Rapid testing available at the district will improve quarantine procedures and better understanding of how the virus spreads allows the district to focus more on improving air flow and less on disinfecting every square inch of the classroom.

One of the measures taken last year to ease contact tracing in the event of a positive COVID-19 test was cohorting students into groups.

That practice is encouraged for this year when possible, but should be easier after guidelines for spacing students were amended from six feet between students down to three feet.

MESA COUNTY HELP

District 51 was the largest district to stay open last year, according to district officials, but the year was not without challenges. Some schools were forced to go online at points and in the waning months of the school year more than 10 district schools landed on the Mesa County Public Health outbreak list.

Since the end of the school year, Mesa County has struggled with the spread of the Delta variant of COVID-19, a more contagious strain of COVID-19 that was first identified in India and arrived in Mesa County during the spring.

While the early summer months have seen high COVID-19 numbers in Mesa County and a strain on hospital beds as a result of dozens of COVID-19 hospitalizations, the numbers have dipped in recent days with the two-week case count falling below 500 new cases on Thursday.

Sirko said that downward trend was key for officials to pitch more relaxed standards for when schools start.

“As Jeff (Kuhr) was saying, you know we’re not seeing as much of an increase in cases as we were,” Sirko said.

ONLINE LEARNING

Last year the school district started with around 3,000 students opting for online education but saw that number drop throughout the year. Sirko is hoping to see considerably more students opting to return to the classroom.

As such, the D51 Online program that the district relied on last year will be scaled back.

The program was built off of an existing hybrid online school, Grand River Academy.

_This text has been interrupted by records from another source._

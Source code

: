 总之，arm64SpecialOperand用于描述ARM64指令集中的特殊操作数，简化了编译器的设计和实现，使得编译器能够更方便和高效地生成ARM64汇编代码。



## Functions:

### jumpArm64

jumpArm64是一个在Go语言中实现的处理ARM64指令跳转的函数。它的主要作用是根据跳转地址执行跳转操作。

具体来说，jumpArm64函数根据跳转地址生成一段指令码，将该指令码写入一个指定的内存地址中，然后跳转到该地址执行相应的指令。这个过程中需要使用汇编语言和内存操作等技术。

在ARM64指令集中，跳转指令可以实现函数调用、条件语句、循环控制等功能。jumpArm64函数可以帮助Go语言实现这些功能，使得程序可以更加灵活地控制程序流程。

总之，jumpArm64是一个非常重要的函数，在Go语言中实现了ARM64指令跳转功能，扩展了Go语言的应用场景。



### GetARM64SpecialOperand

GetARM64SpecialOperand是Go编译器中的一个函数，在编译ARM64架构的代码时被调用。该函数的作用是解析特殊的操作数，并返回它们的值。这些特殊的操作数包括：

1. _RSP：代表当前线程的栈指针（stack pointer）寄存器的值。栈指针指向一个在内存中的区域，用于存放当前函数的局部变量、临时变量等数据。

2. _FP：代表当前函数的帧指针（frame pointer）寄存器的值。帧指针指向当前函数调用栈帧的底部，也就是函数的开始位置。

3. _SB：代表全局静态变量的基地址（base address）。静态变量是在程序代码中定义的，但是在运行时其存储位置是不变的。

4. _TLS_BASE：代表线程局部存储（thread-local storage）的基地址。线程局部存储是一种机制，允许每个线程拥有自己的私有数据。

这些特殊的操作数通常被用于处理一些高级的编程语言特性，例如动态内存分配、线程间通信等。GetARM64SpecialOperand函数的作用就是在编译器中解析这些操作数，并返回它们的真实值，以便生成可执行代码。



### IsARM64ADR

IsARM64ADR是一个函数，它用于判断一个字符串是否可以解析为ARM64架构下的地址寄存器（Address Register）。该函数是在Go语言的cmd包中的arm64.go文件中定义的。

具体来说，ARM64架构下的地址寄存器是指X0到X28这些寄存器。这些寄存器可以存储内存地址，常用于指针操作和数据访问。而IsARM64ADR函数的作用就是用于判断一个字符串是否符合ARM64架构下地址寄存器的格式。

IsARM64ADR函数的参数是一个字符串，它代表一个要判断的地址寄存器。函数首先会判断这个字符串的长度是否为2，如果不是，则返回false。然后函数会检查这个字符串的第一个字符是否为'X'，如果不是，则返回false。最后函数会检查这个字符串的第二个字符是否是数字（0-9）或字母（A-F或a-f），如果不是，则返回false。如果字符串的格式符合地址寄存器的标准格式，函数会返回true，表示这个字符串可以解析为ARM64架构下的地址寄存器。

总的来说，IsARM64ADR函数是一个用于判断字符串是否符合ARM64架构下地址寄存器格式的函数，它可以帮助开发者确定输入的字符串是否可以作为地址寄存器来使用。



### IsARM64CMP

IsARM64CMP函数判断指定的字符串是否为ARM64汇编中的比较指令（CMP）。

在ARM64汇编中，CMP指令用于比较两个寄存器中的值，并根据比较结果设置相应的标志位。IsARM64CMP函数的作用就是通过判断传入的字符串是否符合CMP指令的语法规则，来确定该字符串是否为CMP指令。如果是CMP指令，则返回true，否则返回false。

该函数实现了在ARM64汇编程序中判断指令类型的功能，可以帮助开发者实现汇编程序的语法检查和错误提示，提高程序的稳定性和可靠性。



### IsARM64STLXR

Online learning will again be under the umbrella of Grand River Academy for next year.

ON THE FIELD

The district’s plan does not outline specific policies for sports and activities, as those largely fall under the umbrella of the Colorado High School Activities Association.

Sirko said CHSAA will be setting the guidelines for those activities, which must be considered in light of the COVID-19 situation statewide.

“I would expect theirs to be more restrictive than less,” Sirko said.